» **WHAT YOU NEED TO DO**:
Return, from the listing below, every line that includes "tire".

» **RECORDS FOR PROCESSING**:

=== Begin Enclosure ===

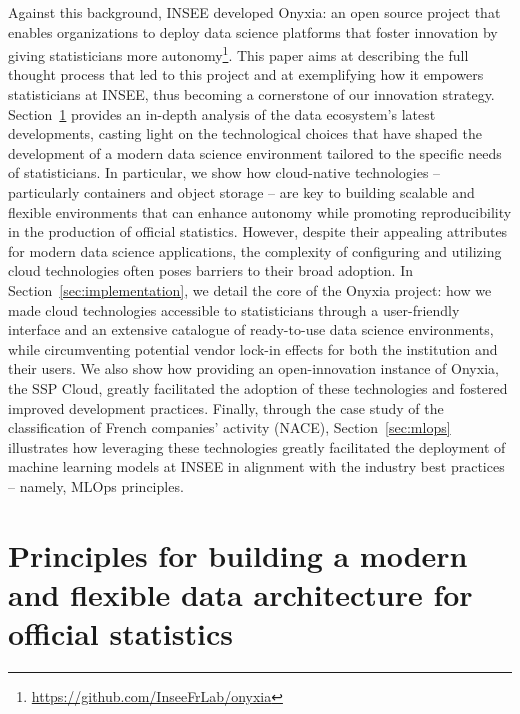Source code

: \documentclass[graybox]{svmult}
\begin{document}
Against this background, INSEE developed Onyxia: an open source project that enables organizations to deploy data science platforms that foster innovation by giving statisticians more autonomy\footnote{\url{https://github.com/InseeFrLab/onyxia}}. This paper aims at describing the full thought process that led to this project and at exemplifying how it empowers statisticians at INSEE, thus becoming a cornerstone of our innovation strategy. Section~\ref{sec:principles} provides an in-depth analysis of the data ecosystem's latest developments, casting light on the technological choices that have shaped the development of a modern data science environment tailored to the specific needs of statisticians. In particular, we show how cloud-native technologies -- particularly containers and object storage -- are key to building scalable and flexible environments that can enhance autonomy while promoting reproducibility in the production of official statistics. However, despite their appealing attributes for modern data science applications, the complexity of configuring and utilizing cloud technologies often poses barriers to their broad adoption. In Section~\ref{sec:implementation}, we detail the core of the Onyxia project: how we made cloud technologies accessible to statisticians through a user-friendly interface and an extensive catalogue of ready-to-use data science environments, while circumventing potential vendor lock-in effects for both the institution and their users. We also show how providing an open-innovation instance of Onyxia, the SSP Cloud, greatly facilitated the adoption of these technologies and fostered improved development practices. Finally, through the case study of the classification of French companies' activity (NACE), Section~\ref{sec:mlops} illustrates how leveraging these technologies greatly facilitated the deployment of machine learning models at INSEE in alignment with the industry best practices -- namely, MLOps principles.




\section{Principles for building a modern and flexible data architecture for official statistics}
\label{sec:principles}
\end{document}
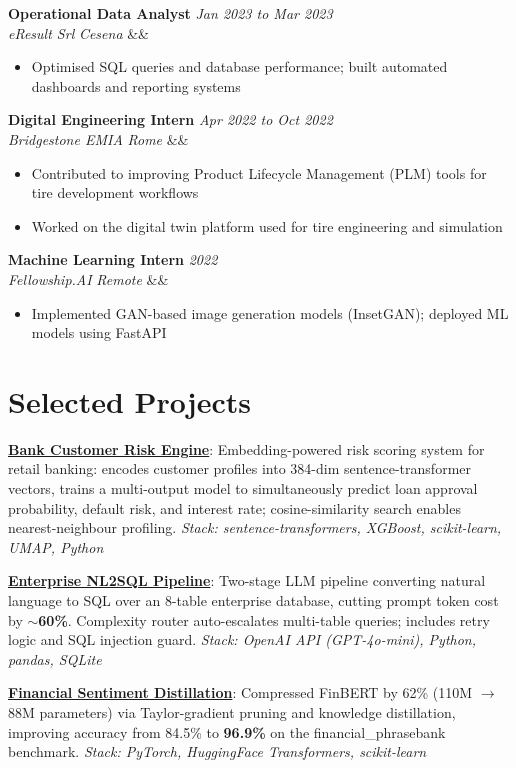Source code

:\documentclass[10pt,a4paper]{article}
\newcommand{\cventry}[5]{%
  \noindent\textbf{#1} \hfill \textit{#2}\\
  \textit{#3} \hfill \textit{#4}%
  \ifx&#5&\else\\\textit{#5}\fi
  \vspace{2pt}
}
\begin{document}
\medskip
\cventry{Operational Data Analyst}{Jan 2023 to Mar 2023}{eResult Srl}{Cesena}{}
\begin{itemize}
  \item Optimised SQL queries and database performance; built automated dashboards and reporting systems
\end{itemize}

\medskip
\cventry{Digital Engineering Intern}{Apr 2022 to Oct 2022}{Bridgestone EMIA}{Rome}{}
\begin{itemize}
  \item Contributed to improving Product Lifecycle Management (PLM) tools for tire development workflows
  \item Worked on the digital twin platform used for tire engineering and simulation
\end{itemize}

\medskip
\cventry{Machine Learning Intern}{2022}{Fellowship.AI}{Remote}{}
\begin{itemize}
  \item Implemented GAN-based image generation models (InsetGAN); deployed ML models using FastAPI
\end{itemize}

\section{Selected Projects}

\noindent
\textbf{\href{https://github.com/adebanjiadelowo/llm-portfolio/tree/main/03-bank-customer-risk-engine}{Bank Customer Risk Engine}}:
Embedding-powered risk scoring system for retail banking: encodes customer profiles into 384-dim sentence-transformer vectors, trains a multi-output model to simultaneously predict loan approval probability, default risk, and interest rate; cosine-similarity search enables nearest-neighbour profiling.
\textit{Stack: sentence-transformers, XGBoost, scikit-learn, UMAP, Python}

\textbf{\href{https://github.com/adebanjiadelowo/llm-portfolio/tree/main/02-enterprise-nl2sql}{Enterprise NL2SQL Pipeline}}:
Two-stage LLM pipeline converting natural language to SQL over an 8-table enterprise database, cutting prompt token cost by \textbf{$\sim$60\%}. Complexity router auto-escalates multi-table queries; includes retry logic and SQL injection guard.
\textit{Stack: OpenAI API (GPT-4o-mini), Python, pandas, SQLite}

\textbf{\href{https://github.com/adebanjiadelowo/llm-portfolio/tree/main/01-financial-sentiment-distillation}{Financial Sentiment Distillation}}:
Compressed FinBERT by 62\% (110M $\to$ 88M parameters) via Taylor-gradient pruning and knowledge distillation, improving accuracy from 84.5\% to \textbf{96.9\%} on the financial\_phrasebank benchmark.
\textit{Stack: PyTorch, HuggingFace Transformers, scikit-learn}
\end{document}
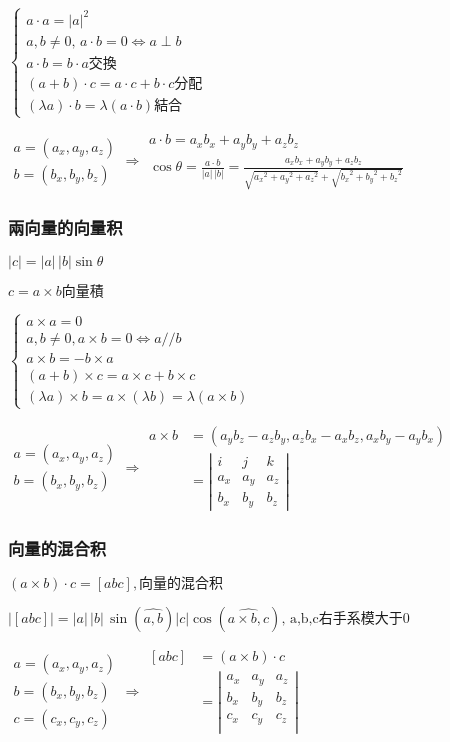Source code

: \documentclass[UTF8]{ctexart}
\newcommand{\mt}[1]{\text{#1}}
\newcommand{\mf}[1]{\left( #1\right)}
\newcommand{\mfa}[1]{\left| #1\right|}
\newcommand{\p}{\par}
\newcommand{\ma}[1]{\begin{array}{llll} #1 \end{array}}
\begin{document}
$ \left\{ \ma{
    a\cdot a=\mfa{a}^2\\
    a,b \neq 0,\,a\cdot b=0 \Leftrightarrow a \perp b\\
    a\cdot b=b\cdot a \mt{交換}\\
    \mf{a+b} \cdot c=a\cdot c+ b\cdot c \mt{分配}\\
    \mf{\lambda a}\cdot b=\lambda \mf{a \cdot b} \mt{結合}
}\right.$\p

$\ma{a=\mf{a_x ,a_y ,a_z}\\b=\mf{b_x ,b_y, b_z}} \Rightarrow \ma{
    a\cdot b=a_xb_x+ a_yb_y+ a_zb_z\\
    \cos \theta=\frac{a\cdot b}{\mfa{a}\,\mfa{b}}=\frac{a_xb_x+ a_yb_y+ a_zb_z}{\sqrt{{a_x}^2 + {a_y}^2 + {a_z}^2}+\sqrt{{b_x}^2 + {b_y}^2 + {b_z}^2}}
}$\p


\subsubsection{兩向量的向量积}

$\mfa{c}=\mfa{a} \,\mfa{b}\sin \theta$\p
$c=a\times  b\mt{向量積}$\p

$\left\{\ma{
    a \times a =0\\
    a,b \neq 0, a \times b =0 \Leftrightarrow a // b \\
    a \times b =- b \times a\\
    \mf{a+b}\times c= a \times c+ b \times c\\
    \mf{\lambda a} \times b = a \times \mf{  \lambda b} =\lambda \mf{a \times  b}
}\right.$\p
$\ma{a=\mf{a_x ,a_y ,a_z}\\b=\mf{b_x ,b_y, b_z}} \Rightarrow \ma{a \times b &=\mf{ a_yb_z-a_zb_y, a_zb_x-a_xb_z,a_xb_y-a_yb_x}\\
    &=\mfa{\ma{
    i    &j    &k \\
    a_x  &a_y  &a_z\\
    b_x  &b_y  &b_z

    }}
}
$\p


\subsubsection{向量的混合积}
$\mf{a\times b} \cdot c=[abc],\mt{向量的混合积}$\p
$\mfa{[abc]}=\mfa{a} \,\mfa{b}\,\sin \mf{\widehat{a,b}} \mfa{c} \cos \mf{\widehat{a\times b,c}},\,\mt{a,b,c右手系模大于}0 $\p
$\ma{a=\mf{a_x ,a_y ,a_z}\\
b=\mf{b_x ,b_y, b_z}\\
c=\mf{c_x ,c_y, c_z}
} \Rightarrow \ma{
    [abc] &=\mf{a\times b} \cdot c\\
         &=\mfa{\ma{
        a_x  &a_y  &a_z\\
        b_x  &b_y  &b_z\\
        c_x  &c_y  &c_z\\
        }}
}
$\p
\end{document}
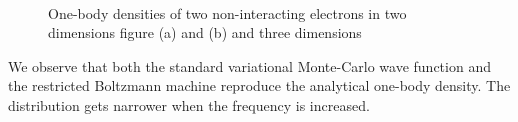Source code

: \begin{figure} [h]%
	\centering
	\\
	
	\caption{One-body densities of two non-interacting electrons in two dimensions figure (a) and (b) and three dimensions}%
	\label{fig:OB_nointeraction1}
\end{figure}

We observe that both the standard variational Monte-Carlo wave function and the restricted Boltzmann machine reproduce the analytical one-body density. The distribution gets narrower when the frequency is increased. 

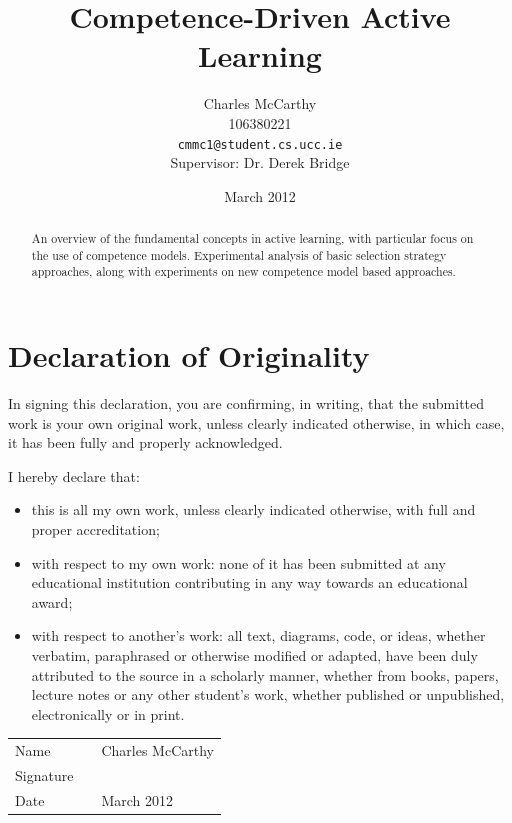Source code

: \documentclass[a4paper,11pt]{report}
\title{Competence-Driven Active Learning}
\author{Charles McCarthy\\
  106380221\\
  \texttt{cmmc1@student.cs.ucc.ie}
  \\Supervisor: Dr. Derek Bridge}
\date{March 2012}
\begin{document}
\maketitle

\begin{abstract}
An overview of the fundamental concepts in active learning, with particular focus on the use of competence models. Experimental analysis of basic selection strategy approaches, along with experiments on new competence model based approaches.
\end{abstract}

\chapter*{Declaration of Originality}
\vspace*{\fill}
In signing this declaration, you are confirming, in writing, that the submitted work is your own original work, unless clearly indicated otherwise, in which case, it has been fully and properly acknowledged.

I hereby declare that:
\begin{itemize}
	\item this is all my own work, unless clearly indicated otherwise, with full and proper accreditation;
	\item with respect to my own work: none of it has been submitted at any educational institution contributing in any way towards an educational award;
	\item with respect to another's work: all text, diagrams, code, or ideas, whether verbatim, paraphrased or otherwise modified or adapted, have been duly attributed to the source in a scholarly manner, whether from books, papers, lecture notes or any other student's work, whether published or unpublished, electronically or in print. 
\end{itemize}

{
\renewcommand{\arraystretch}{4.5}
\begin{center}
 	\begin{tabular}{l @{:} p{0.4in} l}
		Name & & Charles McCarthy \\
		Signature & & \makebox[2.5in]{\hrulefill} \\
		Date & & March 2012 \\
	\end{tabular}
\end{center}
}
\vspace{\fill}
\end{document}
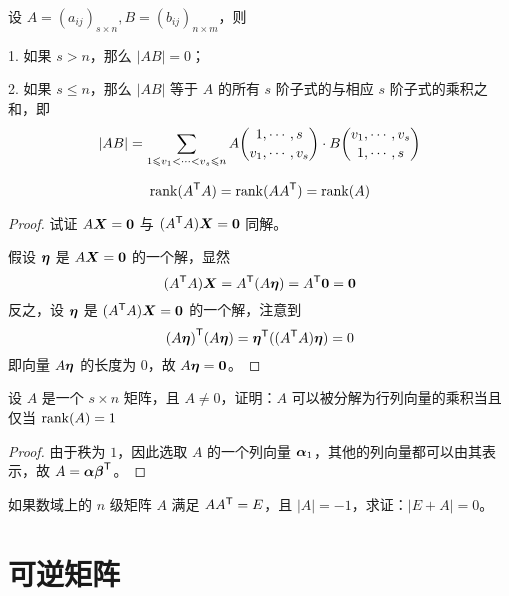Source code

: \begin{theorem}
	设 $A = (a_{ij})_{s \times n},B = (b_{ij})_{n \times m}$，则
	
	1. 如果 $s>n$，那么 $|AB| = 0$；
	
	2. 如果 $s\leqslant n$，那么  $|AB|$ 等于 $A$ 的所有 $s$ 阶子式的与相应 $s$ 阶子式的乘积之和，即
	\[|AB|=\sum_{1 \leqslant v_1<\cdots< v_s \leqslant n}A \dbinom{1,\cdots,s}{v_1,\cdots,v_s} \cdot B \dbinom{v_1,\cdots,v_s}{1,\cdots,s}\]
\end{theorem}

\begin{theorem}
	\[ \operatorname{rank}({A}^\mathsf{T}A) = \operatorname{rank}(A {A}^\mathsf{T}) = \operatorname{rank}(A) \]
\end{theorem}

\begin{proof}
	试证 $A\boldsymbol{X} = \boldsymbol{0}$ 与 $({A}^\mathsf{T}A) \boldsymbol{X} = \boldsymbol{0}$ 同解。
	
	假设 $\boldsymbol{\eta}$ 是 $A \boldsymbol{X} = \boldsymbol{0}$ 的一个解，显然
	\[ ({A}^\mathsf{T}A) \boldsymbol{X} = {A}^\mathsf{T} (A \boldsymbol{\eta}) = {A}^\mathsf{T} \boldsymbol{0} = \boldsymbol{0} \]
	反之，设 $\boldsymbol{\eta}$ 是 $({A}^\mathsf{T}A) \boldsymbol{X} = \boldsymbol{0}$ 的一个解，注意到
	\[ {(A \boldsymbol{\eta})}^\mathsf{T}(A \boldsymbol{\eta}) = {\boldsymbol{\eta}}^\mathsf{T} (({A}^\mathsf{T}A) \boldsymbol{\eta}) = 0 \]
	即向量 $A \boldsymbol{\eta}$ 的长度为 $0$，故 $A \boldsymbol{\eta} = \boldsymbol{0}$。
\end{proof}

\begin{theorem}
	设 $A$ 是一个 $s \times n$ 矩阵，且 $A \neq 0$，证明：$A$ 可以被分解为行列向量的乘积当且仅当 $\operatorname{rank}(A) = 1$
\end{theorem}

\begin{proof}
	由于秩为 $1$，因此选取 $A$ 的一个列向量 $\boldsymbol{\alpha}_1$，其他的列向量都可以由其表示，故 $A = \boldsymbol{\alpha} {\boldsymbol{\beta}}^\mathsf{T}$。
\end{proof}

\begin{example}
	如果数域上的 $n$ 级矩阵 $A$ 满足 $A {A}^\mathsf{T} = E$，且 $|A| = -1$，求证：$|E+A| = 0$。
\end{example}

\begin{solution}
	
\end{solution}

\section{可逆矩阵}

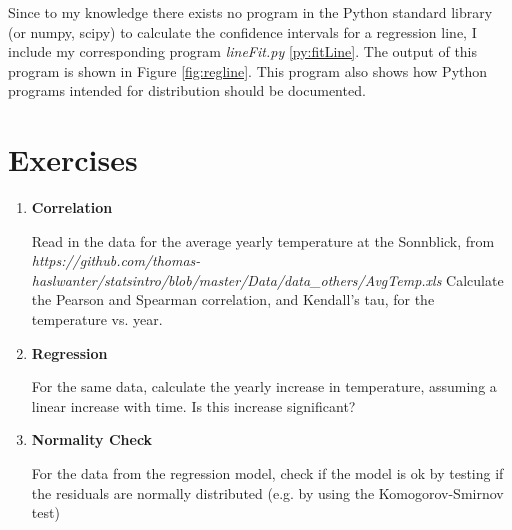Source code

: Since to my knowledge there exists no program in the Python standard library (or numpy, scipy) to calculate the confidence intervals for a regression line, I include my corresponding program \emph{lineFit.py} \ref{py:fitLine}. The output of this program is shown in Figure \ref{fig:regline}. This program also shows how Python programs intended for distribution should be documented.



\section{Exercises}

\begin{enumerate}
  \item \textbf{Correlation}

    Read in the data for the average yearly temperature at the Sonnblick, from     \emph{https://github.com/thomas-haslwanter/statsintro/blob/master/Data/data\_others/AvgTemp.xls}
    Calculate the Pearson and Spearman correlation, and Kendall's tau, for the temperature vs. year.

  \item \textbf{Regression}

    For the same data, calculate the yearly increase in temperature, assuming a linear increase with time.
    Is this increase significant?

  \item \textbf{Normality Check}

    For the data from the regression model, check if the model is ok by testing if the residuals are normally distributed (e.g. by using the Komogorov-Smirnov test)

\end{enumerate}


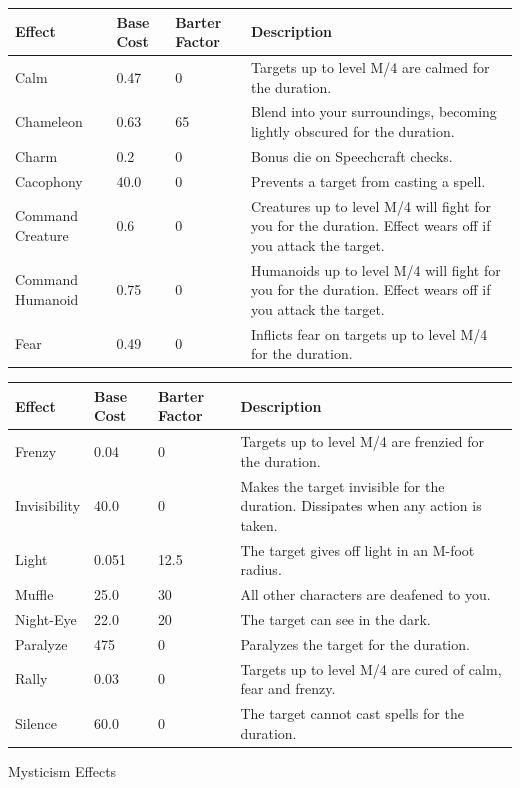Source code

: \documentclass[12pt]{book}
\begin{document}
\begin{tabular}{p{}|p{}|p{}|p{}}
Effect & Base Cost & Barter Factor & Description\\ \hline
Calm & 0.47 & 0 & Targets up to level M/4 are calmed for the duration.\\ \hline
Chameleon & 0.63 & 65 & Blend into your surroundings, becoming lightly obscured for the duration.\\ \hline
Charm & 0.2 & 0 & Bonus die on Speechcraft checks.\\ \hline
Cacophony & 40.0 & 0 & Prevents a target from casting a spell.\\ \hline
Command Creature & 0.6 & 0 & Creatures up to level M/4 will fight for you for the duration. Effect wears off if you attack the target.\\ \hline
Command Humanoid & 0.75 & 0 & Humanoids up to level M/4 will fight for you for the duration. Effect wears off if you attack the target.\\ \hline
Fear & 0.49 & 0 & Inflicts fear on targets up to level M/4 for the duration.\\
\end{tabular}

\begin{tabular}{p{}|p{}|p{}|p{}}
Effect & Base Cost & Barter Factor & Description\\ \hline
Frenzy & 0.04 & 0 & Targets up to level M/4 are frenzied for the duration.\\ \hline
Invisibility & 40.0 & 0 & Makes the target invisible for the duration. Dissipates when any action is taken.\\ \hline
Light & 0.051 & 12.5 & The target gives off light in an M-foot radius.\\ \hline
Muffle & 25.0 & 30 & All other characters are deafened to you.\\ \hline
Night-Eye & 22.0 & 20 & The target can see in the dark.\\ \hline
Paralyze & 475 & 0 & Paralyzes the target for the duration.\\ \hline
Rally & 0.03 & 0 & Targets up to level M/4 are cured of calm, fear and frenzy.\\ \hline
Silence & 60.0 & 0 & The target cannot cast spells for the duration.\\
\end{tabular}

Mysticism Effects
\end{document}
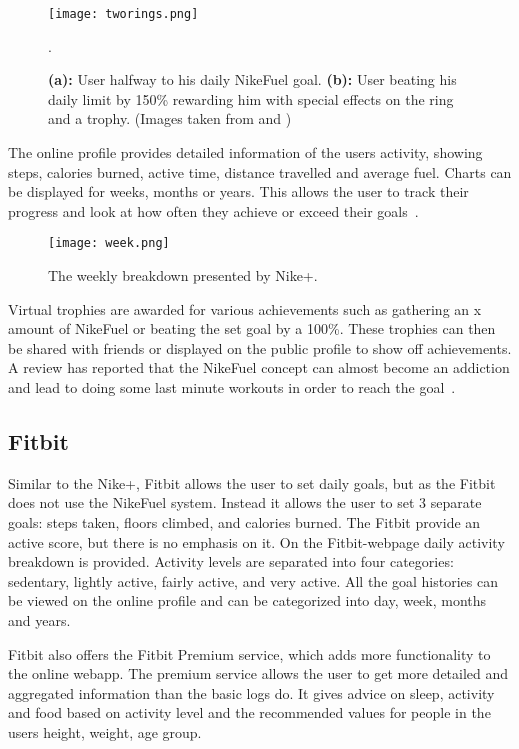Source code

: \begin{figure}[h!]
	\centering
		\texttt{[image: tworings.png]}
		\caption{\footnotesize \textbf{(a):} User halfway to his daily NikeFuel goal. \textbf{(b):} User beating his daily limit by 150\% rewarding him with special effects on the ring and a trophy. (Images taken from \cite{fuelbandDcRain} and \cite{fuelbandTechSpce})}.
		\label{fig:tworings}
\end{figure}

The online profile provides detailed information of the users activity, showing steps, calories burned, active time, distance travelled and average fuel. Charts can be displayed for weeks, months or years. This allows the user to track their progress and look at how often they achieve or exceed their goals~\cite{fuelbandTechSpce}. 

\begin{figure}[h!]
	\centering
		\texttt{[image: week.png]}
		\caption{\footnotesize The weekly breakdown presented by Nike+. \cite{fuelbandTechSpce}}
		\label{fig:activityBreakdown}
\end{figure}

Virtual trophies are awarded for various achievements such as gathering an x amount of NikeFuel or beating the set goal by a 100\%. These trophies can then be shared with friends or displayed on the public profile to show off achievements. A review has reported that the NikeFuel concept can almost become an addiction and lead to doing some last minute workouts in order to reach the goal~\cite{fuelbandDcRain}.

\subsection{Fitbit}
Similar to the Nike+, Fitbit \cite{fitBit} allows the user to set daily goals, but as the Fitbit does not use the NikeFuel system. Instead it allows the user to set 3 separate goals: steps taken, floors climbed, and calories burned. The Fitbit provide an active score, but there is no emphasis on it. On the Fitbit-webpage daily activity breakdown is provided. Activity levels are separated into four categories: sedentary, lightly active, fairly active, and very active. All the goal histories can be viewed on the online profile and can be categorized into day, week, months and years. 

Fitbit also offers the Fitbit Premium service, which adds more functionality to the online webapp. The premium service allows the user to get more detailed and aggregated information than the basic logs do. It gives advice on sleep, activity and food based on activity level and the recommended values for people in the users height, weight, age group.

=== End Enclosure ===

» **RESPONSE BOX**:
  \item Contributed to improving Product Lifecycle Management (PLM) tools for tire development workflows
  \item Worked on the digital twin platform used for tire engineering and simulation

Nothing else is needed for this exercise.